文部科学省が昨年12月に全国の大学宛に出した一通の文書が関西の教育関係者の間で波紋を呼んでいる。年内に学力検査を伴う大学入試を行った東京都内の大学を視野に試験期日を定めた実施要項を順守するよう求める内容だが、関西の私大では過去数十年間「公募推薦」という形で年内入試を行っており、「いまさらか」と困惑する。大学全入時代と少子化を背景に、学生確保競争も激化するなか、文科省の〝待った〟に大学側がどう対応するか注目が集まる。
大学入試は大学や高校の関係者で作る実施要項で、「一般選抜」「総合型選抜」「学校推薦型選抜」に大別。学力試験を課さない総合型と学校推薦型は、年内に実施する「年内入試」が推奨されている。学力試験の期日は「2月1日から3月25日までの間」と明記。要項の逸脱に罰則などはないが、文科省は順守を求めている。
一方で昨年春以降、東洋大と大東文化大が、学校推薦型選抜に学力試験を含めて実施する方針を明らかにした。文科省は10月に個別に指導したが、両大とも11~12月にかけて試験を実施。このため、文科省が同月24日、文書を公表した。

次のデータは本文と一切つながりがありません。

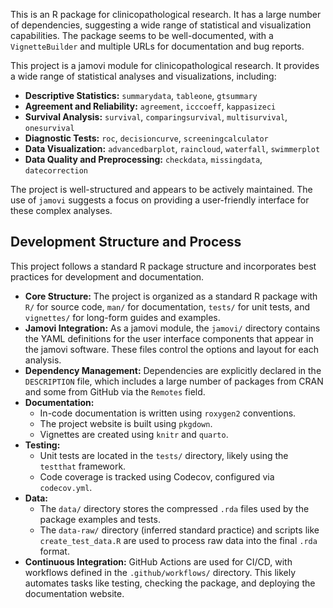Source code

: This is an R package for clinicopathological research. It has a large number of dependencies, suggesting a wide range of statistical and visualization capabilities. The package seems to be well-documented, with a `VignetteBuilder` and multiple URLs for documentation and bug reports.

This project is a jamovi module for clinicopathological research. It provides a wide range of statistical analyses and visualizations, including:

*   **Descriptive Statistics:** `summarydata`, `tableone`, `gtsummary`
*   **Agreement and Reliability:** `agreement`, `icccoeff`, `kappasizeci`
*   **Survival Analysis:** `survival`, `comparingsurvival`, `multisurvival`, `onesurvival`
*   **Diagnostic Tests:** `roc`, `decisioncurve`, `screeningcalculator`
*   **Data Visualization:** `advancedbarplot`, `raincloud`, `waterfall`, `swimmerplot`
*   **Data Quality and Preprocessing:** `checkdata`, `missingdata`, `datecorrection`

The project is well-structured and appears to be actively maintained. The use of `jamovi` suggests a focus on providing a user-friendly interface for these complex analyses.

## Development Structure and Process

This project follows a standard R package structure and incorporates best practices for development and documentation.

*   **Core Structure:** The project is organized as a standard R package with `R/` for source code, `man/` for documentation, `tests/` for unit tests, and `vignettes/` for long-form guides and examples.
*   **Jamovi Integration:** As a jamovi module, the `jamovi/` directory contains the YAML definitions for the user interface components that appear in the jamovi software. These files control the options and layout for each analysis.
*   **Dependency Management:** Dependencies are explicitly declared in the `DESCRIPTION` file, which includes a large number of packages from CRAN and some from GitHub via the `Remotes` field.
*   **Documentation:**
    *   In-code documentation is written using `roxygen2` conventions.
    *   The project website is built using `pkgdown`.
    *   Vignettes are created using `knitr` and `quarto`.
*   **Testing:**
    *   Unit tests are located in the `tests/` directory, likely using the `testthat` framework.
    *   Code coverage is tracked using Codecov, configured via `codecov.yml`.
*   **Data:**
    *   The `data/` directory stores the compressed `.rda` files used by the package examples and tests.
    *   The `data-raw/` directory (inferred standard practice) and scripts like `create_test_data.R` are used to process raw data into the final `.rda` format.
*   **Continuous Integration:** GitHub Actions are used for CI/CD, with workflows defined in the `.github/workflows/` directory. This likely automates tasks like testing, checking the package, and deploying the documentation website.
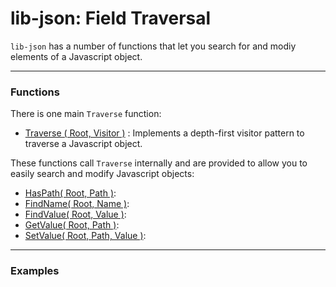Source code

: <!-- guides/field-traversal.md -->

# lib-json: Field Traversal


`lib-json` has a number of functions that let you search for and modiy elements of a Javascript object.


---------------------------------------------------------------------


### Functions


There is one main `Traverse` function:

- [Traverse ( Root, Visitor )](api/Traverse.md) : Implements a depth-first visitor pattern to traverse a Javascript object.


These functions call `Traverse` internally and are provided to allow you to easily search and modify Javascript objects:

- [HasPath( Root, Path )](api/HasPath.md): 
- [FindName( Root, Name )](api/FindName.md): 
- [FindValue( Root, Value )](api/FindValue.md): 
- [GetValue( Root, Path )](api/GetValue.md): 
- [SetValue( Root, Path, Value )](api/SetValue.md): 


---------------------------------------------------------------------


### Examples


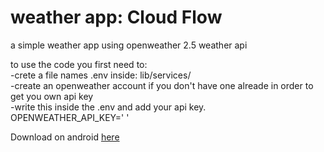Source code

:# weather app: Cloud Flow

a simple weather app using openweather 2.5 weather api

to use the code you first need to:  
-crete a file names .env inside: lib/services/  
-create an openweather account if you don't have one alreade in order to get you own api key  
-write this inside the .env and add your api key.  
OPENWEATHER_API_KEY='   '

Download on android [here](https://drive.google.com/file/d/1hZTo0olxkTh_0VihwqgLmAdYTmafL58G/view?usp=drive_link)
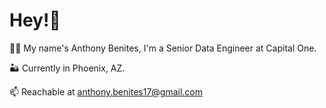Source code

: # Hey!👋 

🧑‍💻 My name's Anthony Benites, I'm a Senior Data Engineer at Capital One. 

🏜️ Currently in Phoenix, AZ. 

📫 Reachable at anthony.benites17@gmail.com

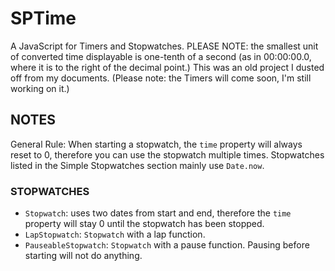 # SPTime
A JavaScript for Timers and Stopwatches.
PLEASE NOTE: the smallest unit of converted time displayable is one-tenth of a second (as in 00:00:00.0, where it is to the right of the decimal point.)
This was an old project I dusted off from my documents.
(Please note: the Timers will come soon, I'm still working on it.)

## NOTES
General Rule: When starting a stopwatch, the `time` property will always reset to 0, therefore you can use the stopwatch multiple times.
Stopwatches listed in the Simple Stopwatches section mainly use `Date.now`.

### STOPWATCHES
- `Stopwatch`: uses two dates from start and end, therefore the `time` property will stay 0 until the stopwatch has been stopped.
- `LapStopwatch`: `Stopwatch` with a lap function.
- `PauseableStopwatch`: `Stopwatch` with a pause function. Pausing before starting will not do anything.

これに驚いたのが近畿大や京都産業大、龍谷大などこれまで同様の入試を行ってきた近畿の私学関係者だ。
このうち、近畿大では昭和43年度以降、「推薦入試(一般公募)」の名称で学力試験を伴う学校推薦型選抜を行っており、今年度も昨年11月16、17、30日と12月1日に試験を実施、計5万3773人が受験した。
同大広報室によると推薦入試の場合でも学力試験を課すのは「大学が求める基礎学力に達しているか確認するため」と説明。文科省からの通達について、同大の担当者は「よりよい入試制度にするため、しっかり検討していく」と述べるにとどめた。
30年以上同様の入試を続けている別の私大関係者は「いまさらルール違反といわれても困る」と話す。大学に生徒を送り込むある大阪府立高の進路指導担当者も「関西ではもう定着している」と困惑を見せる。
関西の教育関係者にとっては寝耳に水ともいえる今回の指導だが、文科省入試室の担当者は「特にルールを改めたわけではない」と話す。
今回、東洋大と大東文化大の新入試実施を聞きつけた関東の教育関係者からの問い合わせで、問題が発覚。その中で関西の私大でも同様の入試方法が確立していたことが判明したという。同室は「こちらもすべての大学の入試日程を把握しているわけではない」と弁明。来年度の入試日程については協議会で議論すると説明した。担当者は「罰則がないとしても、教育機関なら順守してほしい。守られないのであれば何らかの対応も必要となってくる」と指摘した。